There were many promising solutions that provide the capability for organizations to understand and organize their unstructured information, whether that information is in the form of documents, news stories, or social media. Attendees were interested in the general topic of classification and how to approach it.
While there is a great deal of interest in classification and some examples of successful implementations, uncertainty remains regarding the technology behind it and how to align capabilities with specific problem scopes. In general, the confusion is a result of three factors:
- Overlap of related terminology describing techniques, methods, and concepts;
- Myriad of technologies to choose from that provide different options for addressing classification challenges; and,
- Strengths and weaknesses of these technologies in addressing specific problem sets.
Ultimately, we are faced with more and more information that basic search technology cannot find or retrieve, and the way we describe and reference this information is constantly evolving. As a result, organizations everywhere tend to take the most risk averse position available – they horde it all. When looking at how to organize all of this data, where does the organization begin?

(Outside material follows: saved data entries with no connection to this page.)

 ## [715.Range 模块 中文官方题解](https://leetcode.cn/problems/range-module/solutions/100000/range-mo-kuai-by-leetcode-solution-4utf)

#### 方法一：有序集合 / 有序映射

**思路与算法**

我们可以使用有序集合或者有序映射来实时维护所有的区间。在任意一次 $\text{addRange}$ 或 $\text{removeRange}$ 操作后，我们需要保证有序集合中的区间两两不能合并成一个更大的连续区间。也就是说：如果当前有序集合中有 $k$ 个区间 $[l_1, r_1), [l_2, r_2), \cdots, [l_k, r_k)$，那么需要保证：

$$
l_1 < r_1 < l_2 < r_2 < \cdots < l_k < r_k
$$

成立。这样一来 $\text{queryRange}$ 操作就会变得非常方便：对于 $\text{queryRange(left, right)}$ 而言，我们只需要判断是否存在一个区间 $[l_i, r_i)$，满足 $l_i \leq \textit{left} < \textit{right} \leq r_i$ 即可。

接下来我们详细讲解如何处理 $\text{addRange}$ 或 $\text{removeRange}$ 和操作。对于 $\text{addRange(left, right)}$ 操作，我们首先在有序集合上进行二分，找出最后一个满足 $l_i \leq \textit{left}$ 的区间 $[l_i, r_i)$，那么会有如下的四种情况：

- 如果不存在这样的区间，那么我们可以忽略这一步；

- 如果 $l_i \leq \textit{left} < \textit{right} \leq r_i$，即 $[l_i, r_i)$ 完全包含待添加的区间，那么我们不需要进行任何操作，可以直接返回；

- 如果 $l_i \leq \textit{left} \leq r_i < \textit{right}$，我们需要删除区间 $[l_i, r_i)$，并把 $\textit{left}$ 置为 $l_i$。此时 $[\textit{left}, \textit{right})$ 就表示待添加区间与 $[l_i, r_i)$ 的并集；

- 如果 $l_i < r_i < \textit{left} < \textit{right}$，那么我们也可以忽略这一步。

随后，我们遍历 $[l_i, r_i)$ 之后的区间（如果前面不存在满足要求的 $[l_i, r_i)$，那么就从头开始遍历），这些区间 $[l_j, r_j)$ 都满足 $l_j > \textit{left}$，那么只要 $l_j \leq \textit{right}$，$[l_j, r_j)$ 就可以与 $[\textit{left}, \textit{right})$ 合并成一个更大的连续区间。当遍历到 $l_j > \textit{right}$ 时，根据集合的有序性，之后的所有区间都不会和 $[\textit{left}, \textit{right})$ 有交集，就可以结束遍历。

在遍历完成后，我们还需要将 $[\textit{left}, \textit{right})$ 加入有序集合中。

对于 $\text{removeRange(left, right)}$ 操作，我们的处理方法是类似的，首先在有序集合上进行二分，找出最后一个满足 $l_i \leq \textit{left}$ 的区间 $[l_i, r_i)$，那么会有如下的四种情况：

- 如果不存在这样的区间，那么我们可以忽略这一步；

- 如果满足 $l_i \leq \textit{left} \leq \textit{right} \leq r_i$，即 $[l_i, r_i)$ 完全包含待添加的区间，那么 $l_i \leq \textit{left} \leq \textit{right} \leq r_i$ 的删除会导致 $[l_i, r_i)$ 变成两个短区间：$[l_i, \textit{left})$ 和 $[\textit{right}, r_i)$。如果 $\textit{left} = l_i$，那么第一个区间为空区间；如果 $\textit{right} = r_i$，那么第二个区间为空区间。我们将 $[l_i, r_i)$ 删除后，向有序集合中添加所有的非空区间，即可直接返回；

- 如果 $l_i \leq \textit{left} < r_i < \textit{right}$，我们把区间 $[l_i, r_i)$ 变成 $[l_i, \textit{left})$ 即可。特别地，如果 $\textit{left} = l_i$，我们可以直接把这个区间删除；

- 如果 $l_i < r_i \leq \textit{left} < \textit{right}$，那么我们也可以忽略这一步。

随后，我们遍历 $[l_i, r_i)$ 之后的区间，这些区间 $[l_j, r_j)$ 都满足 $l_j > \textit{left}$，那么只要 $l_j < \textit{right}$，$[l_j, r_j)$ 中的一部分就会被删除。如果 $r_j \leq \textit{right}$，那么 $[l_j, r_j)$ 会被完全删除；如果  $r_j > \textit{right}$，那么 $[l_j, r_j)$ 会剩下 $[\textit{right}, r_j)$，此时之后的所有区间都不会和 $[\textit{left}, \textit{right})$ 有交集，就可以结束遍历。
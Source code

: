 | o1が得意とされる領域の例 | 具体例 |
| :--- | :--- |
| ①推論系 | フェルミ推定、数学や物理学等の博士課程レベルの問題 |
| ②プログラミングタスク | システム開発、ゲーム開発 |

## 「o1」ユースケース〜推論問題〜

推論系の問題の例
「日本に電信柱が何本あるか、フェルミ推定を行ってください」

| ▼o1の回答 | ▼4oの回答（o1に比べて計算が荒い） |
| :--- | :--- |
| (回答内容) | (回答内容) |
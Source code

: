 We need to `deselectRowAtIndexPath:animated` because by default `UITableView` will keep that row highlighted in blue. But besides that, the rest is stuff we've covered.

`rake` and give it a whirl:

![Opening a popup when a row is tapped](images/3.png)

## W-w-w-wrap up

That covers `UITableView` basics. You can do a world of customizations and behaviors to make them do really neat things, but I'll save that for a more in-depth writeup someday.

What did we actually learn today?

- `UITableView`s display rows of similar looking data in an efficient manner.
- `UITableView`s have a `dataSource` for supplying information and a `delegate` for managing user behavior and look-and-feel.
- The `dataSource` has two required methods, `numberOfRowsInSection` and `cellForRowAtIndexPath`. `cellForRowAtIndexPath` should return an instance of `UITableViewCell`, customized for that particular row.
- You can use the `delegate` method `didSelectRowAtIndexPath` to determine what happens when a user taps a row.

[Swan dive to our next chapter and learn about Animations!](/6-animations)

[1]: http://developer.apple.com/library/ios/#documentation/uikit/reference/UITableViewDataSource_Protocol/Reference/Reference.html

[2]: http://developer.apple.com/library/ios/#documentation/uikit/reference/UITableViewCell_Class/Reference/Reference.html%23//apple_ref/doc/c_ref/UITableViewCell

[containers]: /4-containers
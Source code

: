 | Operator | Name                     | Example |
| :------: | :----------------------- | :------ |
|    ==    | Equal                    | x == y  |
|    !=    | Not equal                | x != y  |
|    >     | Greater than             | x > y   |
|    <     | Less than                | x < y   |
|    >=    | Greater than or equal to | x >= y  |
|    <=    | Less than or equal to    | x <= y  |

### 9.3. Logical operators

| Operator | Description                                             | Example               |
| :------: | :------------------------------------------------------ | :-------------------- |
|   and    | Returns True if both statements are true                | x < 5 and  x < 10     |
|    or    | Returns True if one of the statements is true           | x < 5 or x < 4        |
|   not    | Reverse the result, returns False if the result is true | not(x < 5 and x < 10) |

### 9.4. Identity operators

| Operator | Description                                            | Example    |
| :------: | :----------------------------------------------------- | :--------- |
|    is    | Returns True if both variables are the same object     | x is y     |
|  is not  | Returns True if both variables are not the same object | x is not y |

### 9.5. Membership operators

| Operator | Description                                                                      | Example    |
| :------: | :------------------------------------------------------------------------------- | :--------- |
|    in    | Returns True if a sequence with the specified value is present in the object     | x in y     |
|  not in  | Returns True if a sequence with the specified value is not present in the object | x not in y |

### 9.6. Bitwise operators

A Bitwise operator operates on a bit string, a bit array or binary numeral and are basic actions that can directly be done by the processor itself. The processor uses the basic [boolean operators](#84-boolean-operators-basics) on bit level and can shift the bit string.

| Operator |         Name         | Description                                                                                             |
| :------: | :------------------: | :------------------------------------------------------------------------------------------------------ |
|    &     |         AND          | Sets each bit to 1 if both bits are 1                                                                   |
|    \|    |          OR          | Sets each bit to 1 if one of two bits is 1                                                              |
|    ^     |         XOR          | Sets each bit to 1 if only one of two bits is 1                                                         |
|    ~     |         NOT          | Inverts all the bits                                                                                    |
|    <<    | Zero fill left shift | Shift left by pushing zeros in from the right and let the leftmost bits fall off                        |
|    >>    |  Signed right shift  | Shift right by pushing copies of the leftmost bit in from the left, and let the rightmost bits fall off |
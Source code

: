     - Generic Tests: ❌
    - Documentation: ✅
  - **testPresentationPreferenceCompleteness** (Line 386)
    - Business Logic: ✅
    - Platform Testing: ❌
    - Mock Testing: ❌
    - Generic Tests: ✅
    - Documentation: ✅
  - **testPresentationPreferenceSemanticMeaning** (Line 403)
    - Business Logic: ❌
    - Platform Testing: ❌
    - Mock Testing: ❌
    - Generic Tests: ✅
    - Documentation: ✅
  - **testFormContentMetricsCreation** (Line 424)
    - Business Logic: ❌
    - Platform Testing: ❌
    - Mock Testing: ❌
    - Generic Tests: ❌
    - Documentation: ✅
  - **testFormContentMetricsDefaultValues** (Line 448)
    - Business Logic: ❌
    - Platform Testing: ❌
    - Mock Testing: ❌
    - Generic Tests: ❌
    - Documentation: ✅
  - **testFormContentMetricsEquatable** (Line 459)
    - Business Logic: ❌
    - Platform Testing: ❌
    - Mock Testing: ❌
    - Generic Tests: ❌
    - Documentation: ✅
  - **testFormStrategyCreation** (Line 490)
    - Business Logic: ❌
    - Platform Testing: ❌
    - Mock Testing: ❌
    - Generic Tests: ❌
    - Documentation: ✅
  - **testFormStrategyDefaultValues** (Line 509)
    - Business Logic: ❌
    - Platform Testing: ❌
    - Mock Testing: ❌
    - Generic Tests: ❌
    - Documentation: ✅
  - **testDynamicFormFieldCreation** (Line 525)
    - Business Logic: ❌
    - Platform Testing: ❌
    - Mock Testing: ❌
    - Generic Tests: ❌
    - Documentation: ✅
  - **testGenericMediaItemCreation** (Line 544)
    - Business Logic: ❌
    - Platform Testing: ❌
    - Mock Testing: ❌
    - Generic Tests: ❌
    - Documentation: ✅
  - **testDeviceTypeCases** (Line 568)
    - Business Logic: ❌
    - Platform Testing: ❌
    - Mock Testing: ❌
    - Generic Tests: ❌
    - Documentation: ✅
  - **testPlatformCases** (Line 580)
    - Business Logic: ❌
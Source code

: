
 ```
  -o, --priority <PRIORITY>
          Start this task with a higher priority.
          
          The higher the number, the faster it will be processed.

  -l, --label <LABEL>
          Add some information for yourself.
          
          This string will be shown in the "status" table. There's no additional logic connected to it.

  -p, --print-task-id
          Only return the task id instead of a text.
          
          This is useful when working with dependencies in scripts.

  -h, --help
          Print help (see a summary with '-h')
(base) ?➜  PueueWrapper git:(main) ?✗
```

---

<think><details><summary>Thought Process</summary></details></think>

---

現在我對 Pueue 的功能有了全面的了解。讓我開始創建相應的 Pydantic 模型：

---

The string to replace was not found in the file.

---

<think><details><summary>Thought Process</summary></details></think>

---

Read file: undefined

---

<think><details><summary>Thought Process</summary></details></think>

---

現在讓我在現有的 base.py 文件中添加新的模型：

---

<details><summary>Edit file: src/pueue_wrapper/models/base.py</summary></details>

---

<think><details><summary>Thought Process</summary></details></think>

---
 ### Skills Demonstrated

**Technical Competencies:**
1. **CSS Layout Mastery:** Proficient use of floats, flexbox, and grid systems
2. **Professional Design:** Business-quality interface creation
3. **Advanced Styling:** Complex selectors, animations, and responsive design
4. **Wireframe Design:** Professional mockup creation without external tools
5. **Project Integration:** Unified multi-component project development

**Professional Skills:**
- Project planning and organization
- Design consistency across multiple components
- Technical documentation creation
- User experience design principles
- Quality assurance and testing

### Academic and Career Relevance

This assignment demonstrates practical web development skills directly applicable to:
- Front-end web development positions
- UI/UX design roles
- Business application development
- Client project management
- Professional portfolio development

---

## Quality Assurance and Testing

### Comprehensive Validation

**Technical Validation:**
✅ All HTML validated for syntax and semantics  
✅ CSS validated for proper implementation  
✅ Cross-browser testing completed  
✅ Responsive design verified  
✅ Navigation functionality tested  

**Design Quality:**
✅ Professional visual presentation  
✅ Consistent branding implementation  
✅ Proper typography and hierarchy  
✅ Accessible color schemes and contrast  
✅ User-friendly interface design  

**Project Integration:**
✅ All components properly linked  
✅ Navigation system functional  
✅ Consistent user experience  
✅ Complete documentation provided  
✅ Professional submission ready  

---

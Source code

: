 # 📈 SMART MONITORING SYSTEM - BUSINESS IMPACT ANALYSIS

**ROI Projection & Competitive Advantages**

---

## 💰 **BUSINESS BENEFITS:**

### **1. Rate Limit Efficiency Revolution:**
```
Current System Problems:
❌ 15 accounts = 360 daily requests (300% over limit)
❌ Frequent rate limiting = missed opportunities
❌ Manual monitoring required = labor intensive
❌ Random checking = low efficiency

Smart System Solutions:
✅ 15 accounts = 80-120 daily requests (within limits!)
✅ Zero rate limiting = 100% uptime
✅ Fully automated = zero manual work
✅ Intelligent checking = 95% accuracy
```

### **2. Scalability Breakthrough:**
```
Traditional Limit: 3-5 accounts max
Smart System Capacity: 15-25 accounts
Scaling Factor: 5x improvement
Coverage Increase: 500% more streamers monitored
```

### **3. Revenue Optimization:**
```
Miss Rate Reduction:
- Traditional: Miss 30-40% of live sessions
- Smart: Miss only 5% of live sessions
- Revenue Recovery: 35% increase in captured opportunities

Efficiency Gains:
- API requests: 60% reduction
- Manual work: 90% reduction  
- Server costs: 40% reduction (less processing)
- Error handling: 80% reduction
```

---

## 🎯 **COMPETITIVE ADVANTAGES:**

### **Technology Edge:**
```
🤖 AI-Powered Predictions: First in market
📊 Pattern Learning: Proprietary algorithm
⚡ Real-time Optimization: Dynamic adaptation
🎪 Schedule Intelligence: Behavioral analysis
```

Improving information management requires better metadata. You can either tackle it as it’s coming in or on-demand when it is necessary to find something. The challenge is always with accurately describing information that has high relevance to the audiences who need it. In a study by Bell Labs in the mid-80’s, the most common approach of assigning Subject Matter Experts (SMEs) with the task of describing information results in a high retrieval failure rate – up to 85 percent of attempts to use metadata to find information resulted in not retrieving the most relevant data. In the end, the ability to apply a broad set of metadata and “aliases” such as synonyms meaning-based derivatives is the best-available approach.
When tackling the metadata assignment challenge, many information management approaches exist for any project, but I typically boil it down to three:
- Information: the nature of the information–static to dynamic;
- Data Location and Types: the place where data is created and curated; and
- Audience Breadth: meeting the needs of different audiences from broad to narrow or very specific audiences.
Each of these can be thought of as as part of a continuum. Take, for instance, the nature of information. Is it dynamic and constantly changing or is it fairly static? Do the uses for the information change over time or do they also remain constant? The answer to these questions will have a big factor into how you approach your metadata breadth as well as how often you refresh your metadata. The more dynamic, the broader your metadata needs to be. For the second continuum, if you find that a lot of the information is created or curated outside of the organization, it means you have less control over how it is used and less ability to train users on retrieval tactics, which also means that you need to expand your metadata to ensure that retrieval will be more successful. For the last continuum, the breadth of your audience, whether internal or external will affect the range of metadata applied. If you only need to service one department, it is probable that metadata can be constrained to specific use cases. If multiple departments are involved or if there are stakeholders outside of your organization, then there is a higher likelihood that each stakeholder will have their own lexicon that needs to be incorporated into your metadata plan.
All in all, it is not terribly difficult to give your project a much-improved chance of success with a little upfront work on understanding the types of information, the place where that information resides, and the audience. But in all cases, the project is always a work-in-progress due to the changing nature of information and the way it is used.